Top of MATERIALS PROVIDED

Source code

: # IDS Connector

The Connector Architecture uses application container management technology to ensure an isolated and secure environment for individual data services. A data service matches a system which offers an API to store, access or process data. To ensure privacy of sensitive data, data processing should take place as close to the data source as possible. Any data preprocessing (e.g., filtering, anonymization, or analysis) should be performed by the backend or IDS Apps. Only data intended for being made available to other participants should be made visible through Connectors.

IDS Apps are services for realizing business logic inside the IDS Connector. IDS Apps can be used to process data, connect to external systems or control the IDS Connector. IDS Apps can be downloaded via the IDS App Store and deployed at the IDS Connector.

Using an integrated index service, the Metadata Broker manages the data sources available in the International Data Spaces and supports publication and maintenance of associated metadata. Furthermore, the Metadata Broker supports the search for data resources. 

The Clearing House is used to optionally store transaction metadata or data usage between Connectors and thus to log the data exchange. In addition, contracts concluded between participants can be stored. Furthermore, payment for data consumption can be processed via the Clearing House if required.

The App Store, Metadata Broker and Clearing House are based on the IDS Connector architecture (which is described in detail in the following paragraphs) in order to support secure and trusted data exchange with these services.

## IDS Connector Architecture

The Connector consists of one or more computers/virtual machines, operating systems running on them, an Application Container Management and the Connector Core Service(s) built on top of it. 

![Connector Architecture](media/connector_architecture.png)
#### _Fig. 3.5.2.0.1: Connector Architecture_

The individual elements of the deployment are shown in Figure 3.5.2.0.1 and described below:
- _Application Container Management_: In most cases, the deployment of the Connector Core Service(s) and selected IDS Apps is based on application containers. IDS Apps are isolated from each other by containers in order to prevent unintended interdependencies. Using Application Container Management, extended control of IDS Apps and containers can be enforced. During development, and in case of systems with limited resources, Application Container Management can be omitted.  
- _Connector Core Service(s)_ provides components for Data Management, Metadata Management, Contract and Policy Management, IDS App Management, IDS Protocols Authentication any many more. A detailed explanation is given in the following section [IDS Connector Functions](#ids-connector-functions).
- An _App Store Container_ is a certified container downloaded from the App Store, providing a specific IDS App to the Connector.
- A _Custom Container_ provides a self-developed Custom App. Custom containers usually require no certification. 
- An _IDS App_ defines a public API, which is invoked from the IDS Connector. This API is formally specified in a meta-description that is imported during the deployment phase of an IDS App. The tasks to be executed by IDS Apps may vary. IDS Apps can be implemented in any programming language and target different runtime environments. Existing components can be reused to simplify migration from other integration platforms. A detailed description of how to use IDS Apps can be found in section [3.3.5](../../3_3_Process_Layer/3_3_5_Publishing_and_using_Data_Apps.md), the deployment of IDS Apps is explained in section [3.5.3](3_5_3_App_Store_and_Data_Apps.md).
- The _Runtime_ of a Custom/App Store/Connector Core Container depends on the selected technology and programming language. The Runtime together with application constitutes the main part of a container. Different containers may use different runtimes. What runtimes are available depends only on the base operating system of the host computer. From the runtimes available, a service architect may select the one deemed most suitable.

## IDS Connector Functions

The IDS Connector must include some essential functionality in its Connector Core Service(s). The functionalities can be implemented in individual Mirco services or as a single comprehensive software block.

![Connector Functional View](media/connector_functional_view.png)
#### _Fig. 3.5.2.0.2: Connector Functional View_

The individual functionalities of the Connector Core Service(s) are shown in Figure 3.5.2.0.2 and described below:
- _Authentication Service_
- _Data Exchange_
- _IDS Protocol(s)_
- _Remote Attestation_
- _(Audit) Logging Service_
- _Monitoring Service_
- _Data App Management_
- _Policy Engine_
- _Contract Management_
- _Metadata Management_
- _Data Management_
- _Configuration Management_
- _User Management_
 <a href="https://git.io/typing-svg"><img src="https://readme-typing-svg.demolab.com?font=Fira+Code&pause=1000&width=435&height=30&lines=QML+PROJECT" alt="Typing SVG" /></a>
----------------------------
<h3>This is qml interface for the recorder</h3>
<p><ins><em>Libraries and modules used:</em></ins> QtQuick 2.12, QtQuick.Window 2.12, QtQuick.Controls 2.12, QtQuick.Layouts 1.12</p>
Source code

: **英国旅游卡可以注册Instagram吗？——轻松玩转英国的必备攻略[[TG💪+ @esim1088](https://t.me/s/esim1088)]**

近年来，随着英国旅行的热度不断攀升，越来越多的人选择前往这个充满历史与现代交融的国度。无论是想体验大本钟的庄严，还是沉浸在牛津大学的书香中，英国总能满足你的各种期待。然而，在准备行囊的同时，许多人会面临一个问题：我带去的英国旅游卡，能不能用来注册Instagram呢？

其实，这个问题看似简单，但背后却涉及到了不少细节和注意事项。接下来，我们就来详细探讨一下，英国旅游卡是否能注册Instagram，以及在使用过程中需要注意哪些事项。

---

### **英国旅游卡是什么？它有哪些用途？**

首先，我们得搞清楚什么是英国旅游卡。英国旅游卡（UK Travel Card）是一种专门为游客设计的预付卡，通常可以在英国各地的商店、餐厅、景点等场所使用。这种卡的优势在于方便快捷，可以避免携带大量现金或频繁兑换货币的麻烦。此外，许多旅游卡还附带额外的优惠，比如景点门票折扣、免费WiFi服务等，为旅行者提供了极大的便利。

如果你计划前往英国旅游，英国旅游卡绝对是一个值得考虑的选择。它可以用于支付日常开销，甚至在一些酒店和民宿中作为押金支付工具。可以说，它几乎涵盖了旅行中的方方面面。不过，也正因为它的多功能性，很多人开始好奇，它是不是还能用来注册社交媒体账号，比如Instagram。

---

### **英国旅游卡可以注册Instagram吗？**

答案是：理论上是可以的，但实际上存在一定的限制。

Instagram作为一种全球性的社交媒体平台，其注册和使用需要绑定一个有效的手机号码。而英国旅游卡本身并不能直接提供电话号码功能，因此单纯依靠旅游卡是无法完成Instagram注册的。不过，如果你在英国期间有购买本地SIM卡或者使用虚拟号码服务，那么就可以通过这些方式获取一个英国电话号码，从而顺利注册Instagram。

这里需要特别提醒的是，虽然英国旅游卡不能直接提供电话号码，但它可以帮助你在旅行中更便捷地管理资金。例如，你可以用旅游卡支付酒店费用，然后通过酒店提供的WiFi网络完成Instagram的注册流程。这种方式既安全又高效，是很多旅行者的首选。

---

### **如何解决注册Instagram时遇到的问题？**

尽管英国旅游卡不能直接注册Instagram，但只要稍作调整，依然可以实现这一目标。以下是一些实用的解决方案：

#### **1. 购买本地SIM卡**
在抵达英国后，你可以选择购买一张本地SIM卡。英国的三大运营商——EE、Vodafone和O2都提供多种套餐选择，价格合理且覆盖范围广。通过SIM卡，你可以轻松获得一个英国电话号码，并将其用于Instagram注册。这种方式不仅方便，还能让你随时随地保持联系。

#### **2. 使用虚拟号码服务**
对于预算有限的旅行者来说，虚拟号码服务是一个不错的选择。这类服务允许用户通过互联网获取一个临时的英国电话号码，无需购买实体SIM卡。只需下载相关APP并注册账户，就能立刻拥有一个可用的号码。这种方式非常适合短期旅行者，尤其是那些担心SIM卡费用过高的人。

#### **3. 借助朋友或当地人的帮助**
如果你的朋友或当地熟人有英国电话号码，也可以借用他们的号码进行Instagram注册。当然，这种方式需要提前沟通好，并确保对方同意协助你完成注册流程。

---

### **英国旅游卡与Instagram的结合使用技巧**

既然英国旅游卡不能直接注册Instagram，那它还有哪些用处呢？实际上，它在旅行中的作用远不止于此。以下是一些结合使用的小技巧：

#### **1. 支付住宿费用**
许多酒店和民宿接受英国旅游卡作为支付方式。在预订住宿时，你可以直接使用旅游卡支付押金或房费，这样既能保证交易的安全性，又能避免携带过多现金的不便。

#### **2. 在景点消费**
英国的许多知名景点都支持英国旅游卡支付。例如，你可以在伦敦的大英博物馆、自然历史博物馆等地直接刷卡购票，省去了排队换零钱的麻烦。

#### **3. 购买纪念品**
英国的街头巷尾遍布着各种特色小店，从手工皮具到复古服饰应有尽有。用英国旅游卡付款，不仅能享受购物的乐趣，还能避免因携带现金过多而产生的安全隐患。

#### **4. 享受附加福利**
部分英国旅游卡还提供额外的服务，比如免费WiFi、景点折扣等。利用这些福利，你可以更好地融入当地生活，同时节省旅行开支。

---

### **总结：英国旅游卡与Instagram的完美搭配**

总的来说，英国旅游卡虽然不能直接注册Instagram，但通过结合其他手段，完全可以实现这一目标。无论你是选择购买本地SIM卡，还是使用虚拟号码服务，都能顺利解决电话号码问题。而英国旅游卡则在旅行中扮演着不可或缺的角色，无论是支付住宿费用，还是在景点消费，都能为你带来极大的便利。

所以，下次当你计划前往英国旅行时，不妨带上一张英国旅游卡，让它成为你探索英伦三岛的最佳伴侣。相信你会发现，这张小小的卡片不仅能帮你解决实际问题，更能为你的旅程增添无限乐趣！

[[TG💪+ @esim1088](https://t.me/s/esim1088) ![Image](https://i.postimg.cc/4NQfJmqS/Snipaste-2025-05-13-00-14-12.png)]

Bottom of MATERIALS PROVIDED

| WHAT THE TASK ASKS |
Exact duplication is required for the lines above, from the line that contains "- An _App Store" to the line that contains "The IDS Connector must", inclusive; omit all others.

| PROBLEM SOLUTION |
- An _App Store Container_ is a certified container downloaded from the App Store, providing a specific IDS App to the Connector.
- A _Custom Container_ provides a self-developed Custom App. Custom containers usually require no certification. 
- An _IDS App_ defines a public API, which is invoked from the IDS Connector. This API is formally specified in a meta-description that is imported during the deployment phase of an IDS App. The tasks to be executed by IDS Apps may vary. IDS Apps can be implemented in any programming language and target different runtime environments. Existing components can be reused to simplify migration from other integration platforms. A detailed description of how to use IDS Apps can be found in section [3.3.5](../../3_3_Process_Layer/3_3_5_Publishing_and_using_Data_Apps.md), the deployment of IDS Apps is explained in section [3.5.3](3_5_3_App_Store_and_Data_Apps.md).
- The _Runtime_ of a Custom/App Store/Connector Core Container depends on the selected technology and programming language. The Runtime together with application constitutes the main part of a container. Different containers may use different runtimes. What runtimes are available depends only on the base operating system of the host computer. From the runtimes available, a service architect may select the one deemed most suitable.

## IDS Connector Functions

The IDS Connector must include some essential functionality in its Connector Core Service(s). The functionalities can be implemented in individual Mirco services or as a single comprehensive software block.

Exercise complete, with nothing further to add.